Pendant une bonne partie de la journée mardi, la partie demanderesse s’est appliquée à convaincre la juge qu’elle avait remporté la bataille de la crédibilité des témoins dans le cadre de ce procès.

Les riverains incommodés par les hydravions ont exprimé des inconvénients plausibles aux impacts documentés, clame Me Marie-Anaïs Sauvé. En repassant les témoignages de la défense, elle fait remarquer que ceux qui se disent en harmonie avec cette activité sont occupés à l’extérieur au travail pendant les heures de vol. Ou encore, ils entretiennent des liens d’affaires ou d’amitié avec les propriétaires de Bel-Air Laurentien aviation.

Me Sylvestre a tenu à répondre à ceux qui prétendent encore que les riverains du lac à la Tortue ont tous choisi de vivre dans le climat sonore actuel.

«Oui, l’hydrobase est là. Oui, les personnes qui s’y sont installées l’ont fait en toute connaissance de cause, mais d’une hydrobase qui faisait des activités relativement artisanales jusqu’en 1995», fait-elle remarquer. «Il n’y avait pas d’acceptation de n’importe quelle intensité d’activités au lac à la Tortue. Il y a eu une augmentation qui change cet environnement de façon considérable.»

Les exclusions
Toujours dans sa volonté de recadrer le litige, la partie demanderesse est revenue sur les exclusions, que la défense utilise pour plomber la crédibilité du recours.

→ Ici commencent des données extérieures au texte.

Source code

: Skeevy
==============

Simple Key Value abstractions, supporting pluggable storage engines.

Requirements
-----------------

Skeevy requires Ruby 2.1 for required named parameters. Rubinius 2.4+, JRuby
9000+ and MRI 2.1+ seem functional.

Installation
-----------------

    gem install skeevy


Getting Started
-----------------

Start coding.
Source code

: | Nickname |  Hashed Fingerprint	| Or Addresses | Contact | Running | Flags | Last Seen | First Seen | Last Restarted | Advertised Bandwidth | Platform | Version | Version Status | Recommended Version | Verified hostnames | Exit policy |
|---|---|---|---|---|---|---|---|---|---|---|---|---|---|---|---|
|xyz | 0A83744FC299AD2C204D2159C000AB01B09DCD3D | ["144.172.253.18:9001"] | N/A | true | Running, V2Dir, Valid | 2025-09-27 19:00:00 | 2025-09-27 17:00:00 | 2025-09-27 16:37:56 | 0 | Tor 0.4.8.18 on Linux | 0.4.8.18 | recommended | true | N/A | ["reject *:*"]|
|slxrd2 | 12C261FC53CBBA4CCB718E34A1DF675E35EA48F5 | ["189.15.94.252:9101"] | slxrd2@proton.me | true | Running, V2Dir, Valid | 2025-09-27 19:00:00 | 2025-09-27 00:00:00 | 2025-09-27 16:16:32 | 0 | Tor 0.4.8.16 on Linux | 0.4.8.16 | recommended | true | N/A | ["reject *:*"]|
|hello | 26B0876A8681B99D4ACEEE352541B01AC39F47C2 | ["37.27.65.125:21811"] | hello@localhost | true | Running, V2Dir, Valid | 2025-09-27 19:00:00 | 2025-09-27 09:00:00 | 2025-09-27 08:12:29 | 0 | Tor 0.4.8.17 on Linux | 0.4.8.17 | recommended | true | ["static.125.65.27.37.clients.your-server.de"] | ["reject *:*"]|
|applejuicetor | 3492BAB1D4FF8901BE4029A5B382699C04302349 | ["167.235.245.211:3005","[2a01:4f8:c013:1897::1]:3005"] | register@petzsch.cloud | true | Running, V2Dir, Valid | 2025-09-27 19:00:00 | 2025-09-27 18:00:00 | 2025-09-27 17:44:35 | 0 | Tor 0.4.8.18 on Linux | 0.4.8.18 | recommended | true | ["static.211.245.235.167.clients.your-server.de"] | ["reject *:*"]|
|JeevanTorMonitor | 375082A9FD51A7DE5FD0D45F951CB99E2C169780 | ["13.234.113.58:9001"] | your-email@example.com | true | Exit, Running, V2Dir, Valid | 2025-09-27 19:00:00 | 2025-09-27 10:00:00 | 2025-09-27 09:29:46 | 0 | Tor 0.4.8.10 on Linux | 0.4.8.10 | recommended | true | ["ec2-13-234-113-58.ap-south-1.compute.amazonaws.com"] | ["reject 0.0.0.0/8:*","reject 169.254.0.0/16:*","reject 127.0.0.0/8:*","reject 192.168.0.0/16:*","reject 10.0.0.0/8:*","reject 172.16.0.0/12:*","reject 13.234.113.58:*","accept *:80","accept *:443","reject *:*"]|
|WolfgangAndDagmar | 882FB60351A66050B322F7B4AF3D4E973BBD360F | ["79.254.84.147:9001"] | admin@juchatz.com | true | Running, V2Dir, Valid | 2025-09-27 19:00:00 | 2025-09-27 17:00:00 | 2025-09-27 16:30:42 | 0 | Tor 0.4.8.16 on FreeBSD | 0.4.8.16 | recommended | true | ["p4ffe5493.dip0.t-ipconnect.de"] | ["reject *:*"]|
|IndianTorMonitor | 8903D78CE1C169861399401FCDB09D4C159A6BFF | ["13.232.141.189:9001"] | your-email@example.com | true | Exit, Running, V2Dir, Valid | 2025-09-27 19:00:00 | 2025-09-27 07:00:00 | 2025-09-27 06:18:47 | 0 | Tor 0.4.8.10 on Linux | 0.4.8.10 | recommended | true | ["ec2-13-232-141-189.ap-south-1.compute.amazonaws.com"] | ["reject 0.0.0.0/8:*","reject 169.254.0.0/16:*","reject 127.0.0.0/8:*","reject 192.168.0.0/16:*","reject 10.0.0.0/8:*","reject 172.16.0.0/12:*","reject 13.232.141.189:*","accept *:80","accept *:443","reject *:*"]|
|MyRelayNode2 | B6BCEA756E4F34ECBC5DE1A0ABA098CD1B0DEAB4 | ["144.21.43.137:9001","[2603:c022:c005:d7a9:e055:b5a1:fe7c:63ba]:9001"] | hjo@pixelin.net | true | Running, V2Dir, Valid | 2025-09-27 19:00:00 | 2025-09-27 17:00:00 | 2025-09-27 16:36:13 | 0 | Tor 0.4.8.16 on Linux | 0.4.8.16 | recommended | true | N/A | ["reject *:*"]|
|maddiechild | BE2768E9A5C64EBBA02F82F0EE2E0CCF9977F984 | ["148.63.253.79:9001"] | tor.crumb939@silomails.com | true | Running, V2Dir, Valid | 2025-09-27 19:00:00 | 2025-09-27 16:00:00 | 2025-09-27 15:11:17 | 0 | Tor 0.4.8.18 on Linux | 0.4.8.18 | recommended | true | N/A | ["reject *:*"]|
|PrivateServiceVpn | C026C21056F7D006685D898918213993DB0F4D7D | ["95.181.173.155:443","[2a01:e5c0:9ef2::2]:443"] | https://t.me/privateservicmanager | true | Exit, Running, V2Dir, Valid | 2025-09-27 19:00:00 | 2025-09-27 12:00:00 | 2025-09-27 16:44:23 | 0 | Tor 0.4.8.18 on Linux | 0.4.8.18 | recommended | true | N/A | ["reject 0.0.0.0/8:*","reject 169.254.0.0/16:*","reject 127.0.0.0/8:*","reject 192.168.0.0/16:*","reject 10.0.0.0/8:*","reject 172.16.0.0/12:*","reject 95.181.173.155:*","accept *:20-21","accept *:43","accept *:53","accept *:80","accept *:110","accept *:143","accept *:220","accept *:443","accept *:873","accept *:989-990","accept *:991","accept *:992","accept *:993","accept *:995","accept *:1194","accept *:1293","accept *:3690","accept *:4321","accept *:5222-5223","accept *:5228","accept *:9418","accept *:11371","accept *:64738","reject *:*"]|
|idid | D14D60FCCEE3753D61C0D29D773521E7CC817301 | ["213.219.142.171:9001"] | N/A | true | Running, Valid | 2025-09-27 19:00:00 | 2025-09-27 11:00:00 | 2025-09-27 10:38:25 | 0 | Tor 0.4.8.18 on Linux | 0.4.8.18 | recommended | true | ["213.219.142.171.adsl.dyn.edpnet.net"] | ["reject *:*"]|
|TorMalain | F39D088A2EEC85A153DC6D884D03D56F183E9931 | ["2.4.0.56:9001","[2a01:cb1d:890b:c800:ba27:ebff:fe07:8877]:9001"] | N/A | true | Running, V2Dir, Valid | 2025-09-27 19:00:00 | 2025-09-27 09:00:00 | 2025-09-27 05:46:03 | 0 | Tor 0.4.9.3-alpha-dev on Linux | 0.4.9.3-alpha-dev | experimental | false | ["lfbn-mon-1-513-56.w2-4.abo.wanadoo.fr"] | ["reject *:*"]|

Me Sauvé reconnaît que 877 personnes se sont retirées volontairement, «dont 150 enfants mineurs», précise-t-elle. Sur la même base de calcul d’occupants par résidence, elle déduit qu’il reste tout de même 976 membres au recours collectif.

Les avocates sont également revenues sur la crédibilité de leurs experts, notamment des mesures de bruit prises par Phat Nguyen de l’entreprise Vinacoustik, qui avaient été tournées en dérision par la défense en raison de la qualité des appareils utilisés. Me Sylvestre fait remarquer qu’il ne s’agit pas d’un élément central.

«L’objectif des prises de mesure est de donner une idée générale du niveau de bruit généré par les hydravions», fait-elle remarquer. «La preuve démontre que tous les décollages atteignent un certain niveau de bruit. On n’est pas dans des précisions au demi-décibel près. On veut une idée générale de l’ambiance sonore et je pense que les données de M. Nguyen nous permettent d’avoir cette vision.»

Quant au fameux exercice de visionnement de décollages en pleine cour le 28 mars, Me Sylvestre a reconnu qu’il avait ses limites, mais qu’il avait surtout permis de prendre conscience de ce que pouvait représenter un son de 65, 78 ou 92 décibels.

Enfin, les demanderesses ont suggéré à la juge de ne pas tenir compte des impacts financiers de ce recours sur l’avenir de Bel-Air Laurentien aviation, estimant que ses ennuis avaient commencé bien avant la demande en recours collectif et que, de toute manière, il s’agit d’un élément qui ne règle en rien la question de fond de ce litige.